[[ Data records open ]]

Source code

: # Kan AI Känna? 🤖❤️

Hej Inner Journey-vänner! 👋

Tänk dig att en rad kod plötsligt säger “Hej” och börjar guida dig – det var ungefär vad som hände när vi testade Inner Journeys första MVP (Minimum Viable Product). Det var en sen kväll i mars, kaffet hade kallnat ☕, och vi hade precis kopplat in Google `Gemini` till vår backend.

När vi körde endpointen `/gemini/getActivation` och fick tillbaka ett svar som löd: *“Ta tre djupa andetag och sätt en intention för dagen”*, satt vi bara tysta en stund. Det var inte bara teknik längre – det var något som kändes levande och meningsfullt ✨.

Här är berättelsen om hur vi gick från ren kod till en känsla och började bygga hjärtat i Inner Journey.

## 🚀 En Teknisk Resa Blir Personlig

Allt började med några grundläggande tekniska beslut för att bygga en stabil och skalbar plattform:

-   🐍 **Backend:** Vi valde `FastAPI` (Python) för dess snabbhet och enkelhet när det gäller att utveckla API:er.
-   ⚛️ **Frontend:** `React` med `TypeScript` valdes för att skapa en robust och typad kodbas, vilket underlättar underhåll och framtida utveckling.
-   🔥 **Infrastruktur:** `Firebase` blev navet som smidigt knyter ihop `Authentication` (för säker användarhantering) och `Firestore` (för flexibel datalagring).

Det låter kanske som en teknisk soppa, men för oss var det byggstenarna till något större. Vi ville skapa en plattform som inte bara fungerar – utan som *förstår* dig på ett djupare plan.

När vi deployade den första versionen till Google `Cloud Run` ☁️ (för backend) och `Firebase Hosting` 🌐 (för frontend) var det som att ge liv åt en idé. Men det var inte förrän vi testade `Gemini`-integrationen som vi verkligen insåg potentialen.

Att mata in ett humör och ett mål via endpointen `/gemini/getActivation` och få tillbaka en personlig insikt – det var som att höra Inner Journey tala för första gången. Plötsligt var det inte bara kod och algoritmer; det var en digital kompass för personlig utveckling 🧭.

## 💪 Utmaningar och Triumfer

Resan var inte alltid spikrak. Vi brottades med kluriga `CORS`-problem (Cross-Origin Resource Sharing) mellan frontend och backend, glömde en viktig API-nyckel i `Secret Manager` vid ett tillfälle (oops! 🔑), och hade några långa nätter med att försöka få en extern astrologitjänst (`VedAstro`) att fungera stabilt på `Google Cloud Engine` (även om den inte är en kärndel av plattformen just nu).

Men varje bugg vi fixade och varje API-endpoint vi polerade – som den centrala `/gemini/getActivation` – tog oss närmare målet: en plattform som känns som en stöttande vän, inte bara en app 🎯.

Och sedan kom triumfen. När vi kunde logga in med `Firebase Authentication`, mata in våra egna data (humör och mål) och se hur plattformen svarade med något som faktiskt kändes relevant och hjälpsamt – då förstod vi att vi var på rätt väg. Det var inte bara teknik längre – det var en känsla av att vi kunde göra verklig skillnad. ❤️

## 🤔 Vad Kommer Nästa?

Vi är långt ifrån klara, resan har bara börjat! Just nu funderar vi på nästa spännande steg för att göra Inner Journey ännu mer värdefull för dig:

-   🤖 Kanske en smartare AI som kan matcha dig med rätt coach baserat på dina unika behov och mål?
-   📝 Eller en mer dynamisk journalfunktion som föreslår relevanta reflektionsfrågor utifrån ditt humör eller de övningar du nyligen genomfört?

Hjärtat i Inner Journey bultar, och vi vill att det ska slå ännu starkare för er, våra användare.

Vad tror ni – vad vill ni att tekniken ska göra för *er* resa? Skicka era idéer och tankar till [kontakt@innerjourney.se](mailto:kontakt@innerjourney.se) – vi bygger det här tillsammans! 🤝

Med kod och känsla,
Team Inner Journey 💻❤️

[[ Data records closed ]]

(Activity) Return each line exactly, beginning at the start of the material above and ending at the line that includes "Det låter kanske", with both of those kept.

(Answer box)
Source code

: # Kan AI Känna? 🤖❤️

Hej Inner Journey-vänner! 👋

Tänk dig att en rad kod plötsligt säger “Hej” och börjar guida dig – det var ungefär vad som hände när vi testade Inner Journeys första MVP (Minimum Viable Product). Det var en sen kväll i mars, kaffet hade kallnat ☕, och vi hade precis kopplat in Google `Gemini` till vår backend.

När vi körde endpointen `/gemini/getActivation` och fick tillbaka ett svar som löd: *“Ta tre djupa andetag och sätt en intention för dagen”*, satt vi bara tysta en stund. Det var inte bara teknik längre – det var något som kändes levande och meningsfullt ✨.

Här är berättelsen om hur vi gick från ren kod till en känsla och började bygga hjärtat i Inner Journey.

## 🚀 En Teknisk Resa Blir Personlig

Allt började med några grundläggande tekniska beslut för att bygga en stabil och skalbar plattform:

-   🐍 **Backend:** Vi valde `FastAPI` (Python) för dess snabbhet och enkelhet när det gäller att utveckla API:er.
-   ⚛️ **Frontend:** `React` med `TypeScript` valdes för att skapa en robust och typad kodbas, vilket underlättar underhåll och framtida utveckling.
-   🔥 **Infrastruktur:** `Firebase` blev navet som smidigt knyter ihop `Authentication` (för säker användarhantering) och `Firestore` (för flexibel datalagring).

Det låter kanske som en teknisk soppa, men för oss var det byggstenarna till något större. Vi ville skapa en plattform som inte bara fungerar – utan som *förstår* dig på ett djupare plan.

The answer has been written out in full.